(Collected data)
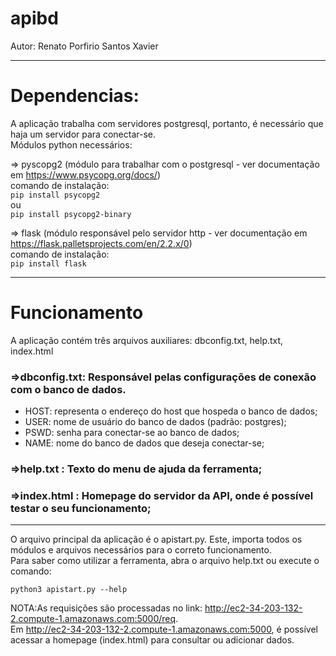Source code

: # apibd  
  
Autor: Renato Porfirio Santos Xavier  
*** 
# Dependencias:  
  
A aplicação trabalha com servidores postgresql, portanto, é necessário que haja um servidor para conectar-se.  
Módulos python necessários:  
  
=> pyscopg2 (módulo para trabalhar com o postgresql - ver documentação em https://www.psycopg.org/docs/)  
comando de instalação:  
                       ```pip install psycopg2```  
                       ou   
                       ```pip install psycopg2-binary```  
  
=> flask (módulo responsável pelo servidor http - ver documentação em https://flask.palletsprojects.com/en/2.2.x/0)  
comando de instalação:  
```pip install flask```    
***
# Funcionamento  
A aplicação contém três arquivos auxiliares: dbconfig.txt, help.txt, index.html  
### =>dbconfig.txt: Responsável pelas configurações de conexão com o banco de dados.  
   - HOST: representa o endereço do host que hospeda o banco de dados;  
   - USER: nome de usuário do banco de dados (padrão: postgres);  
   - PSWD: senha para conectar-se ao banco de dados;  
   - NAME: nome do banco de dados que deseja conectar-se;  
### =>help.txt    : Texto do menu de ajuda da ferramenta;  
### =>index.html  : Homepage do servidor da API, onde é possível testar o seu funcionamento;  
 ***
 O arquivo principal da aplicação é o apistart.py. Este, importa todos os módulos e arquivos necessários para o correto funcionamento.  
 Para saber como utilizar a ferramenta, abra o arquivo help.txt ou execute o comando:  
   
 ```python3 apistart.py --help```  
   
 NOTA:As requisições são processadas no link: http://ec2-34-203-132-2.compute-1.amazonaws.com:5000/req.  
      Em http://ec2-34-203-132-2.compute-1.amazonaws.com:5000, é possível acessar a homepage (index.html) para consultar ou adicionar dados.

:: Task description ::
Identify each line in the records above that contains the word "servidor", and copy it out in full.

:: Output of the task ::
A aplicação trabalha com servidores postgresql, portanto, é necessário que haja um servidor para conectar-se.  
=> flask (módulo responsável pelo servidor http - ver documentação em https://flask.palletsprojects.com/en/2.2.x/0)  
### =>index.html  : Homepage do servidor da API, onde é possível testar o seu funcionamento;  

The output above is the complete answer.